Las cuevas como refugios de emergencia.
Las cuevas de acceso difícil pero amplias y bien ventiladas sirvieron como refugio temporal ante eventualidades naturales y ante ataques enemigos. Tal parece ser el uso que tuvieron algunas cuevas del río La Venta, ubicadas a grandes alturas en los acantilados del cañón de ese río y que presentan los utensilios y otros objetos de la vida cotidiana pero usados por poco tiempo. En esos lugares, abastecidos con una buenas dotación de agua y alimentos, bien podría guarecerse o esconderse una familia completa durante mucho tiempo.

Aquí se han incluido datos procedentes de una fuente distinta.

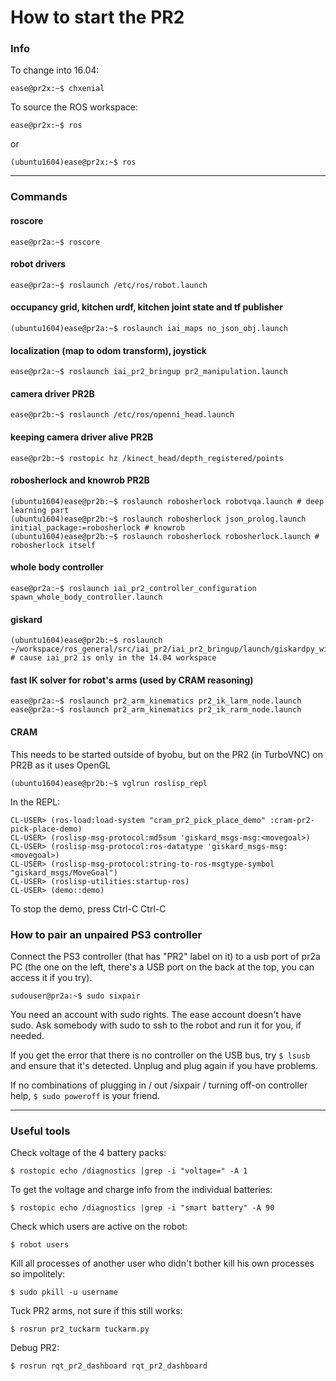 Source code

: 
How to start the PR2
====================



### Info

To change into 16.04:

    ease@pr2x:~$ chxenial

To source the ROS workspace:

    ease@pr2x:~$ ros

or

    (ubuntu1604)ease@pr2x:~$ ros


---------------------------------------------------------------------

### Commands

#### roscore

    ease@pr2a:~$ roscore

#### robot drivers

    ease@pr2a:~$ roslaunch /etc/ros/robot.launch

#### occupancy grid, kitchen urdf, kitchen joint state and tf publisher

    (ubuntu1604)ease@pr2a:~$ roslaunch iai_maps no_json_obj.launch

#### localization (map to odom transform), joystick

    ease@pr2a:~$ roslaunch iai_pr2_bringup pr2_manipulation.launch

#### camera driver PR2B

    ease@pr2b:~$ roslaunch /etc/ros/openni_head.launch

#### keeping camera driver alive PR2B

    ease@pr2b:~$ rostopic hz /kinect_head/depth_registered/points

#### robosherlock and knowrob PR2B

    (ubuntu1604)ease@pr2b:~$ roslaunch robosherlock robotvqa.launch # deep learning part
    (ubuntu1604)ease@pr2b:~$ roslaunch robosherlock json_prolog.launch initial_package:=robosherlock # knowrob
    (ubuntu1604)ease@pr2b:~$ roslaunch robosherlock robosherlock.launch # robosherlock itself

#### whole body controller

    ease@pr2a:~$ roslaunch iai_pr2_controller_configuration spawn_whole_body_controller.launch

#### giskard

    (ubuntu1604)ease@pr2b:~$ roslaunch ~/workspace/ros_general/src/iai_pr2/iai_pr2_bringup/launch/giskardpy_with_kitchen.launch # cause iai_pr2 is only in the 14.04 workspace

#### fast IK solver for robot's arms (used by CRAM reasoning)

    ease@pr2a:~$ roslaunch pr2_arm_kinematics pr2_ik_larm_node.launch
    ease@pr2a:~$ roslaunch pr2_arm_kinematics pr2_ik_rarm_node.launch

#### CRAM

This needs to be started outside of byobu, but on the PR2 (in TurboVNC) on PR2B as it uses OpenGL

    (ubuntu1604)ease@pr2b:~$ vglrun roslisp_repl


In the REPL:

    CL-USER> (ros-load:load-system "cram_pr2_pick_place_demo" :cram-pr2-pick-place-demo)
    CL-USER> (roslisp-msg-protocol:md5sum 'giskard_msgs-msg:<movegoal>)
    CL-USER> (roslisp-msg-protocol:ros-datatype 'giskard_msgs-msg:<movegoal>)
    CL-USER> (roslisp-msg-protocol:string-to-ros-msgtype-symbol "giskard_msgs/MoveGoal")
    CL-USER> (roslisp-utilities:startup-ros)
    CL-USER> (demo::demo)

To stop the demo, press Ctrl-C Ctrl-C


### How to pair an unpaired PS3 controller

Connect the PS3 controller (that has "PR2" label on it) to a usb port of pr2a PC (the one on the left, there's a USB port on the back at the top, you can access it if you try).

    sudouser@pr2a:~$ sudo sixpair

You need an account with sudo rights. The ease account doesn't have sudo. Ask somebody with sudo to ssh to the robot and run it for you, if needed.

If you get the error that there is no controller on the USB bus, try ``$ lsusb`` and ensure that it's detected. Unplug and plug again if you have problems.

If no combinations of plugging in / out /sixpair / turning off-on controller help, ``$ sudo poweroff`` is your friend.









---------------------------------------------------------------------

### Useful tools

Check voltage of the 4 battery packs:

    $ rostopic echo /diagnostics |grep -i "voltage=" -A 1

To get the voltage and charge info from the individual batteries:

    $ rostopic echo /diagnostics |grep -i "smart battery" -A 90

Check which users are active on the robot:

    $ robot users

Kill all processes of another user who didn't bother kill his own processes so impolitely:

    $ sudo pkill -u username

Tuck PR2 arms, not sure if this still works:

    $ rosrun pr2_tuckarm tuckarm.py

Debug PR2:

    $ rosrun rqt_pr2_dashboard rqt_pr2_dashboard

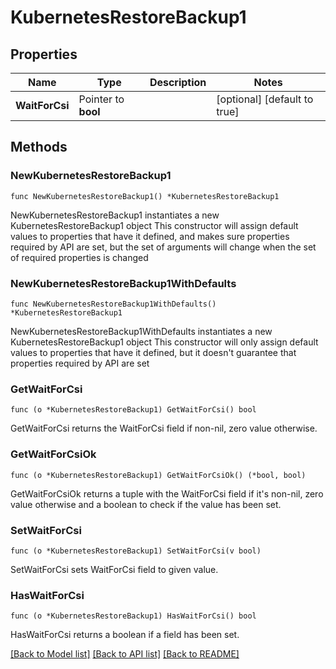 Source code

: # KubernetesRestoreBackup1

## Properties

Name | Type | Description | Notes
------------ | ------------- | ------------- | -------------
**WaitForCsi** | Pointer to **bool** |  | [optional] [default to true]

## Methods

### NewKubernetesRestoreBackup1

`func NewKubernetesRestoreBackup1() *KubernetesRestoreBackup1`

NewKubernetesRestoreBackup1 instantiates a new KubernetesRestoreBackup1 object
This constructor will assign default values to properties that have it defined,
and makes sure properties required by API are set, but the set of arguments
will change when the set of required properties is changed

### NewKubernetesRestoreBackup1WithDefaults

`func NewKubernetesRestoreBackup1WithDefaults() *KubernetesRestoreBackup1`

NewKubernetesRestoreBackup1WithDefaults instantiates a new KubernetesRestoreBackup1 object
This constructor will only assign default values to properties that have it defined,
but it doesn't guarantee that properties required by API are set

### GetWaitForCsi

`func (o *KubernetesRestoreBackup1) GetWaitForCsi() bool`

GetWaitForCsi returns the WaitForCsi field if non-nil, zero value otherwise.

### GetWaitForCsiOk

`func (o *KubernetesRestoreBackup1) GetWaitForCsiOk() (*bool, bool)`

GetWaitForCsiOk returns a tuple with the WaitForCsi field if it's non-nil, zero value otherwise
and a boolean to check if the value has been set.

### SetWaitForCsi

`func (o *KubernetesRestoreBackup1) SetWaitForCsi(v bool)`

SetWaitForCsi sets WaitForCsi field to given value.

### HasWaitForCsi

`func (o *KubernetesRestoreBackup1) HasWaitForCsi() bool`

HasWaitForCsi returns a boolean if a field has been set.


[[Back to Model list]](../README.md#documentation-for-models) [[Back to API list]](../README.md#documentation-for-api-endpoints) [[Back to README]](../README.md)


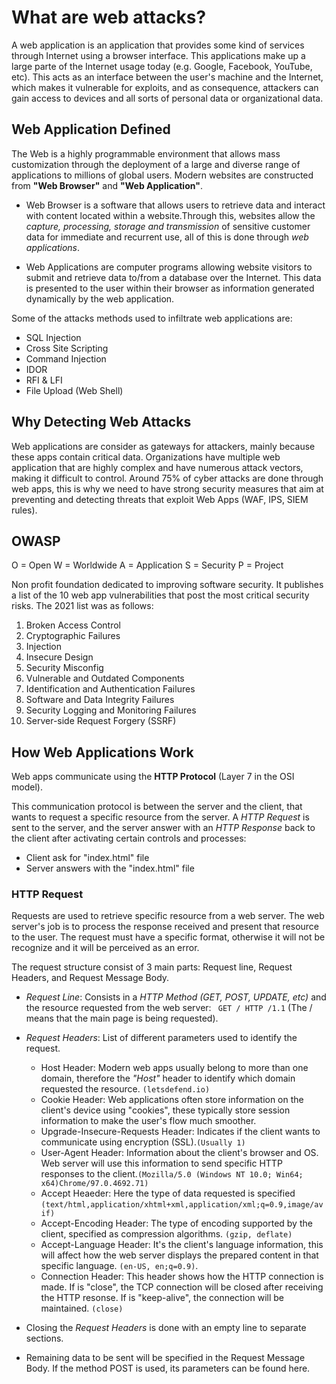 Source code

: # What are web attacks?

A web application is an application that provides some kind of services through Internet using a browser interface. This applications make up a large parte of the Internet usage today (e.g. Google, Facebook, YouTube, etc). This acts as an interface between the user's machine and the Internet, which makes it vulnerable for exploits, and as consequence, attackers can gain access to devices and all sorts of personal data or organizational data.

## Web Application Defined
The Web is a highly programmable environment that allows mass customization through the deployment of a large and diverse range of applications to millions of global users. Modern websites are constructed from **"Web Browser"** and **"Web Application"**.

- Web Browser is a software that allows users to retrieve data and interact with content located within a website.Through this, websites allow the *capture, processing, storage and transmission* of sensitive customer data for immediate and recurrent use, all of this is done through *web applications*.

- Web Applications are computer programs allowing website visitors to submit and retrieve data to/from a database over the Internet. This data is presented to the user within their browser as information generated dynamically by the web application. 


Some of the attacks methods used to infiltrate web applications are:
- SQL Injection
- Cross Site Scripting
- Command Injection
- IDOR
- RFI & LFI
- File Upload (Web Shell)

## Why Detecting Web Attacks 
Web applications are consider as gateways for attackers, mainly because these apps contain critical data. Organizations have multiple web application that are highly complex and have numerous attack vectors, making it difficult to control. Around 75% of cyber attacks are done through web apps, this is why we need to have strong security measures that aim at preventing and detecting threats that exploit Web Apps (WAF, IPS, SIEM rules).

## OWASP
O = Open
W = Worldwide
A = Application
S = Security
P = Project

Non profit foundation dedicated to improving software security. It publishes a list of the 10 web app vulnerabilities that post the most critical security risks. The 2021 list was as follows:

1. Broken Access Control
2. Cryptographic Failures
3. Injection
4. Insecure Design
5. Security Misconfig
6. Vulnerable and Outdated Components
7. Identification and Authentication Failures
8. Software and Data Integrity Failures
9. Security Logging and Monitoring Failures
10. Server-side Request Forgery (SSRF)

## How Web Applications Work
Web apps communicate using the **HTTP Protocol** (Layer 7 in the OSI model).

This communication protocol is between the server and the client, that wants to request a specific resource from the server. A _HTTP Request_ is sent to the server, and the server answer with an _HTTP Response_ back to the client after activating certain controls and processes:

- Client ask for "index.html" file
- Server answers with the "index.html" file

### HTTP Request
Requests are used to retrieve specific resource from a web server. The web server's job is to process the response received and present that resource to the user. The request must have a specific format, otherwise it will not be recognize and it will be perceived as an error.

The request structure consist of 3 main parts: Request line, Request Headers, and Request Message Body. 

- *Request Line*: Consists in a *HTTP Method (GET, POST, UPDATE, etc)* and the resource requested from the web server: ` GET / HTTP /1.1` (The / means that the main page is being requested).
- *Request Headers*: List of different parameters used to identify the request. 
	- Host Header: Modern web apps usually belong to more than one domain, therefore the *"Host"* header to identify which domain requested the resource. `(letsdefend.io)`
	- Cookie Header: Web applications often store information on the client's device using "cookies", these typically store session information to make the user's flow much smoother.
	- Upgrade-Insecure-Requests Header: Indicates if the client wants to communicate using encryption (SSL).`(Usually 1)`
	- User-Agent Header: Information about the client's browser and OS. Web server will use this information to send specific HTTP responses to the client.`(Mozilla/5.0 (Windows NT 10.0; Win64; x64)Chrome/97.0.4692.71)`
	- Accept Heaeder: Here the type of data requested is specified `(text/html,application/xhtml+xml,application/xml;q=0.9,image/avif)`
	- Accept-Encoding Header: The type of encoding supported by the client, specified as compression algorithms. `(gzip, deflate)`
	- Accept-Language Header: It's the client's language information, this will affect how the web server displays the prepared content in that specific language. `(en-US, en;q=0.9)`.
	- Connection Header: This header shows how the HTTP connection is made. If is "close", the TCP connection will be closed after receiving the HTTP resonse. If is "keep-alive", the connection will be maintained. `(close)`

- Closing the *Request Headers* is done with an empty line to separate sections.
- Remaining data to be sent will be specified in the Request Message Body. If the method POST is used, its parameters can be found here.
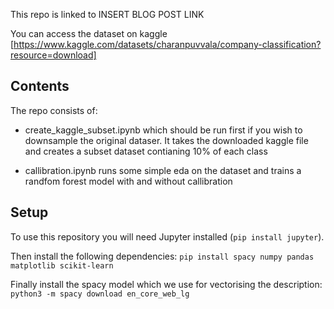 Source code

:This repo is linked to INSERT BLOG POST LINK

You can access the dataset on kaggle [https://www.kaggle.com/datasets/charanpuvvala/company-classification?resource=download]


## Contents

The repo consists of:

- create_kaggle_subset.ipynb which should be run first if you wish to downsample the original dataser. It takes the downloaded kaggle file and creates a subset dataset contianing 10% of each class 

- callibration.ipynb runs some simple eda on the dataset and trains a randfom forest model with and without callibration 


## Setup

To use this repository you will need Jupyter installed (`pip install jupyter`). 

Then install the following dependencies: `pip install spacy numpy pandas matplotlib scikit-learn`

Finally install the spacy model which we use for vectorising the description: `python3 -m spacy download en_core_web_lg`


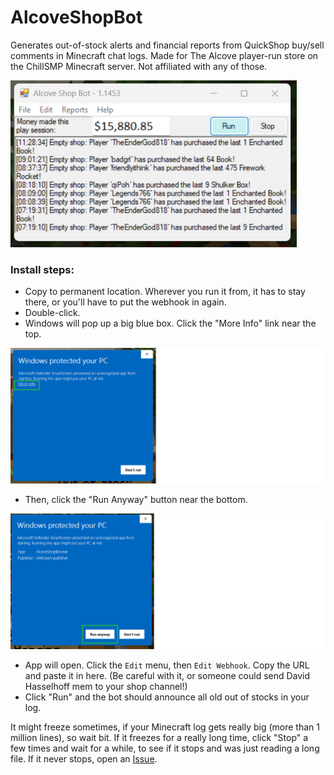 # AlcoveShopBot
Generates out-of-stock alerts and financial reports from QuickShop buy/sell comments in Minecraft chat logs. Made for The Alcove player-run store on the ChillSMP Minecraft server. Not affiliated with any of those. 

![Screenshot of Alcove Shop Bot](https://github.com/Gilgamech/AlcoveShopBot/blob/main/AlcoveShopBot.png)

### Install steps:

- Copy to permanent location. Wherever you run it from, it has to stay there, or you'll have to put the webhook in again.
- Double-click. 
- Windows will pop up a big blue box. Click the "More Info" link near the top. 

![Windows Protected Your PC screen with More Info link](https://github.com/Gilgamech/AlcoveShopBot/blob/main/MoreInfo.png)

- Then, click the "Run Anyway" button near the bottom. 

![Windows Protected Your PC screen with Run Anyway button](https://github.com/Gilgamech/AlcoveShopBot/blob/main/RunAnyway.png)

- App will open. Click the `Edit` menu, then `Edit Webhook`. Copy the URL and paste it in here. (Be careful with it, or someone could send David Hasselhoff mem to your shop channel!)
- Click "Run" and the bot should announce all old out of stocks in your log. 

It might freeze sometimes, if your Minecraft log gets really big (more than 1 million lines), so wait bit. If it freezes for a really long time, click "Stop" a few times and wait for a while, to see if it stops and was just reading a long file. If it never stops, open an [Issue](https://github.com/Gilgamech/AlcoveShopBot/issues).


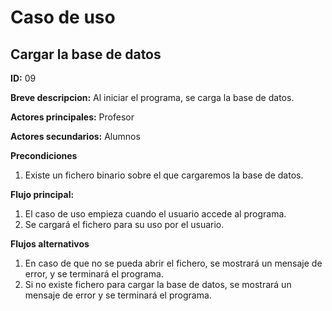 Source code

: # Caso de uso

## Cargar la base de datos

**ID:** 09

**Breve descripcion:** Al iniciar el programa, se carga la base de datos.

**Actores principales:** Profesor

**Actores secundarios:** Alumnos

**Precondiciones**
1. Existe un fichero binario sobre el que cargaremos la base de datos.

**Flujo principal:**
1. El caso de uso empieza cuando el usuario accede al programa.
2. Se cargará el fichero para su uso por el usuario. 

**Flujos alternativos**
1. En caso de que no se pueda abrir el fichero, se mostrará un mensaje de error, y se terminará el programa.
2. Si no existe fichero para cargar la base de datos, se mostrará un mensaje de error y se terminará el programa.
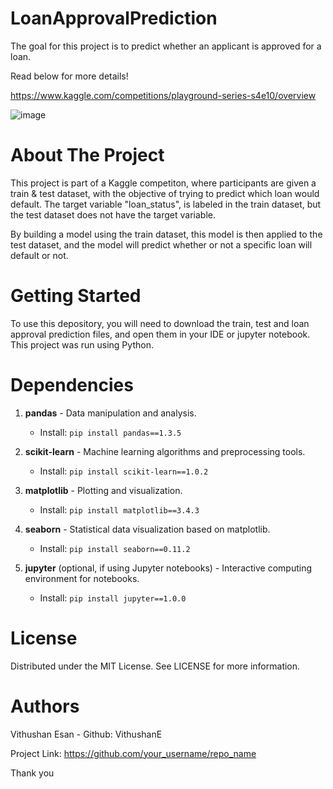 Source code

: # LoanApprovalPrediction
The goal for this project is to predict whether an applicant is approved for a loan.

Read below for more details!

https://www.kaggle.com/competitions/playground-series-s4e10/overview

![image](https://github.com/user-attachments/assets/466dfbe9-4b62-4603-8ed5-634359970ca1)



# About The Project

This project is part of a Kaggle competiton, where participants are given a train & test dataset, with the objective of trying to predict which loan would default. The target variable "loan_status", is labeled in the train dataset, but the test dataset does not have the target variable. 

By building a model using the train dataset, this model is then applied to the test dataset, and the model will predict whether or not a specific loan will default or not. 

# Getting Started
To use this depository, you will need to download the train, test and loan approval prediction files, and open them in your IDE or jupyter notebook. This project was run using Python. 

# Dependencies

1. **pandas** - Data manipulation and analysis.
   - Install: `pip install pandas==1.3.5`

2. **scikit-learn** - Machine learning algorithms and preprocessing tools.
   - Install: `pip install scikit-learn==1.0.2`

3. **matplotlib** - Plotting and visualization.
   - Install: `pip install matplotlib==3.4.3`

4. **seaborn** - Statistical data visualization based on matplotlib.
   - Install: `pip install seaborn==0.11.2`

5. **jupyter** (optional, if using Jupyter notebooks) - Interactive computing environment for notebooks.
   - Install: `pip install jupyter==1.0.0`




# License
Distributed under the MIT License. See LICENSE for more information.

# Authors
Vithushan Esan - Github: VithushanE

Project Link: https://github.com/your_username/repo_name


Thank you
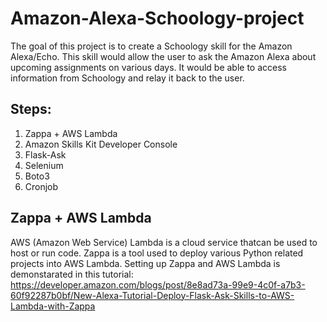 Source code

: # Amazon-Alexa-Schoology-project
The goal of this project is to create a Schoology skill for the Amazon Alexa/Echo. This skill would allow the user to ask the Amazon Alexa about upcoming assignments on various days. It would be able to access information from Schoology and relay it back to the user.
## Steps:
1. Zappa + AWS Lambda
2. Amazon Skills Kit Developer Console
3. Flask-Ask
4. Selenium
5. Boto3
6. Cronjob
## Zappa + AWS Lambda
AWS (Amazon Web Service) Lambda is a cloud service thatcan be used to host or run code. Zappa is a tool used to deploy various Python related projects into AWS Lambda.
Setting up Zappa and AWS Lambda is demonstarated in this tutorial: https://developer.amazon.com/blogs/post/8e8ad73a-99e9-4c0f-a7b3-60f92287b0bf/New-Alexa-Tutorial-Deploy-Flask-Ask-Skills-to-AWS-Lambda-with-Zappa
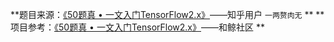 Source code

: **题目来源：[《50题真 • 一文入门TensorFlow2.x》](https://zhuanlan.zhihu.com/p/111071013)——知乎用户 `一两赘肉无` **
**项目参考：[《50题真 • 一文入门TensorFlow2.x》](https://www.kesci.com/home/project/5e28030eb8c462002d64c517)——和鲸社区 ** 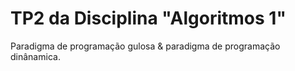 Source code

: # TP2 da Disciplina "Algoritmos 1"

Paradigma de programação gulosa & paradigma de programação dinânamica.
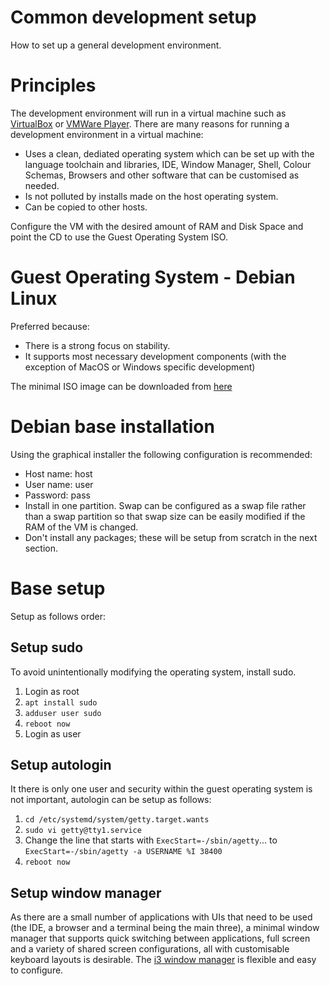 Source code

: # Common development setup
How to set up a general development environment.

# Principles
The development environment will run in a virtual machine such as [VirtualBox](https://www.virtualbox.org/) or [VMWare Player](https://www.vmware.com/au/products/workstation-player.html). There are many reasons for running a development environment in a virtual machine:
- Uses a clean, dediated operating system which can be set up with the language toolchain and libraries, IDE, Window Manager, Shell, Colour Schemas, Browsers and other software that can be customised as needed.
- Is not polluted by installs made on the host operating system.
- Can be copied to other hosts.

Configure the VM with the desired amount of RAM and Disk Space and point the CD to use the Guest Operating System ISO.

# Guest Operating System - Debian Linux
Preferred because:
- There is a strong focus on stability.
- It supports most necessary development components (with the exception of MacOS or Windows specific development)

The minimal ISO image can be downloaded from [here](https://www.debian.org/CD/netinst/)

# Debian base installation
Using the graphical installer the following configuration is recommended:
- Host name: host
- User name: user
- Password: pass
- Install in one partition. Swap can be configured as a swap file rather than a swap partition so that swap size can be easily modified if the RAM of the VM is changed.
- Don't install any packages; these will be setup from scratch in the next section.

# Base setup
Setup as follows order:

## Setup sudo
To avoid unintentionally modifying the operating system, install sudo.

1. Login as root
2. `apt install sudo`
3. `adduser user sudo`
4. `reboot now`
5. Login as user

## Setup autologin
It there is only one user and security within the guest operating system is not important, autologin can be setup as follows:
1. `cd /etc/systemd/system/getty.target.wants`
2. `sudo vi getty@tty1.service`
3. Change the line that starts with `ExecStart=-/sbin/agetty`... to `ExecStart=-/sbin/agetty -a USERNAME %I 38400`
4. `reboot now`

## Setup window manager
As there are a small number of applications with UIs that need to be used (the IDE, a browser and a terminal being the main three), a minimal window manager that supports quick switching between applications, full screen and a variety of shared screen configurations, all with customisable keyboard layouts is desirable.
The [i3 window manager](https://i3wm.org/) is flexible and easy to configure.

Cuevas como fuentes de agua.
La cueva en el mundo mesoamericano también es el lugar donde residen las deidades del agua, donde se puede propiciar la lluvia y donde es posible obtener agua. Entre las ceremonias realizadas en cuevas y que son herencia de la época prehispánica en la región maya, se pueden destacar las de petición de agua el día 3 de mayo, día de la Cruz Sagrada asociada con la lluvia, como la registrada en la cueva de Chamula en territorio tzeltal. Una situación similar se presenta en Milpalta y Xochimilco, en el Distrito Federal, en cuyas cuevas, se dice, viven los tlaloques o “enanos que hacen llover”. De las cuevas, dicen habitantes zoques de Copainalá, Chiapas, nace “la serpiente de agua” y salen las nubes. Esa misma relación entre las cuevas y al agua, se encuentra en las cajas de piedra ofrendadas por los mexicas a Tláloc en el Templo Mayor de Tenochtitlan, en las que las cajas simbolizan a la cueva como contenedor de agua.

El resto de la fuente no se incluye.